Under the maudlin headline “We all share in the shame of Hillsborough,” the Daily Telegraph columnist Matthew Norman has written a column as cheaply facile as it is misleading.

“We are all guilty!” is too often the misleading cry of the self-appointed moralist. But here, sentimentality is compounded by sheer careless ignorance.

Norman appears to take it for granted that the repugnantly false accusations published the day after the disaster in The Sun, accusing unquestionably innocent Liverpool supporters (exonerated of any accusation of drunkenness through recent reports) of robbing dead bodies and urinating on the police, have been widely denied ever since. Which is manifest nonsense.

For my own part, I barely noticed them. Of my two sons, the older sent £70 which he could ill spare to the disaster fund, the younger joined with a fellow photographer to elicit photographs from all over the world which raised £12,000 at auction.

According to Norman, such slurs “have taken two decades to be debunked.” Where has he been living?

From a personal perspective, the disaster was utterly traumatising.

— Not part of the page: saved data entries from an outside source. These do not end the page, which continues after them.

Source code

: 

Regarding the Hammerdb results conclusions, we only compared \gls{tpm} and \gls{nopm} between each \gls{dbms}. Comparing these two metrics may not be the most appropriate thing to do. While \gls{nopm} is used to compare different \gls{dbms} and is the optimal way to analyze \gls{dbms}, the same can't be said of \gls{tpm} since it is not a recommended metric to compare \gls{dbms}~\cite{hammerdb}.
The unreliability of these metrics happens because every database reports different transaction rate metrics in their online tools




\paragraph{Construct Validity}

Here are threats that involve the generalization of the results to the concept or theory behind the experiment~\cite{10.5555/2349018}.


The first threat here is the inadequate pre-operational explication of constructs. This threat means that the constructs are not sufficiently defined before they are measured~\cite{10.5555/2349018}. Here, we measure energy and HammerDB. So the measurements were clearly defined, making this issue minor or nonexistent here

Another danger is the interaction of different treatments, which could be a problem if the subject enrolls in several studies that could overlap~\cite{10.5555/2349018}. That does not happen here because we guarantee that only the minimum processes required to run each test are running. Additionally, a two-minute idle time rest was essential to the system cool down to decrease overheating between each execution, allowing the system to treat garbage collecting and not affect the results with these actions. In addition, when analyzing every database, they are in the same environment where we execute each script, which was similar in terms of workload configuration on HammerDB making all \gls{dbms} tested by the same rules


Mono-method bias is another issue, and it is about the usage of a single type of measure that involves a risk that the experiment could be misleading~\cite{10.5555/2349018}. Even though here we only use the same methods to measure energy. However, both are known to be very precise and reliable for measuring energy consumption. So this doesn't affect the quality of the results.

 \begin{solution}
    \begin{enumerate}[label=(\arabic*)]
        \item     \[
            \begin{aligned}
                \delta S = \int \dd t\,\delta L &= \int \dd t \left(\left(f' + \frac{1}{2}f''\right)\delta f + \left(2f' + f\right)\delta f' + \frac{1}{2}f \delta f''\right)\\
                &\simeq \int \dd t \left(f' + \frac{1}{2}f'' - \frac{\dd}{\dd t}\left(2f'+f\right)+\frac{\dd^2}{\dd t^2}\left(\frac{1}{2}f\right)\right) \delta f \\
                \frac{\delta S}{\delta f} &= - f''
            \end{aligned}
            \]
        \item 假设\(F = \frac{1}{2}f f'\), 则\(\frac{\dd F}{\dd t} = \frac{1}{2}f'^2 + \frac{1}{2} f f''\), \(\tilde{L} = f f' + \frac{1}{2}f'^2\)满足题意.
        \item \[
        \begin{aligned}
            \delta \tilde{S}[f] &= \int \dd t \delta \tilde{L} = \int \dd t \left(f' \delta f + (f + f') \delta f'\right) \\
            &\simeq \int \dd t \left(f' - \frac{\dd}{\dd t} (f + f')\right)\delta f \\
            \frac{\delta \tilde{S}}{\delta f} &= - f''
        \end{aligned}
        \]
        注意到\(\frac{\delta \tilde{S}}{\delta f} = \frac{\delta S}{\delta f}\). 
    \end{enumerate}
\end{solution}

Reaching some kind of crescendo when, a few days after the disaster, I found myself covering a European Cup match at San Siro where, at one marvellous moment, all the Milan fans packed into their terrace sang, “You’ll Never Walk Alone.” At which I simply broke down.

An Oxbridge graduate who doesn’t know the meaning of “begging the question” – for his belated information, it signifies reaching a conclusion without evidence, and has nothing to do with posing or raising the question.

Norman is no more relevant when it comes to the subject of Heysel. Where, at a European Cup Final, Liverpool fans – many of whom were certainly drunk, as I can testify from seeing as much even before the game – suddenly and brutally attacked Italian fans on the same terrace, putting them to flight and driving 39 of them to their deaths when a wall collapsed.

All Norman can tell us, mealy mouthed, is that “the violence of some Liverpool fans contributed to the Heysel Stadium disaster.”

Contributed? The sadness of it being that those who were chased, whose who died, were not hard core Juventus fans, who were all stationed at the other end of the stadium, but largely families, sometimes with children, who had got their tickets in many cases from Italian guest workers living in Belgium and arguably should not have been on that terrace at all.

“Also worth remembering,” is Norman’s emetic coda, “over the days ahead is that so many of us sacrificed a part of our humanity by failing for so long to recognise theirs.”

No we didn’t. Speak for your deluded self.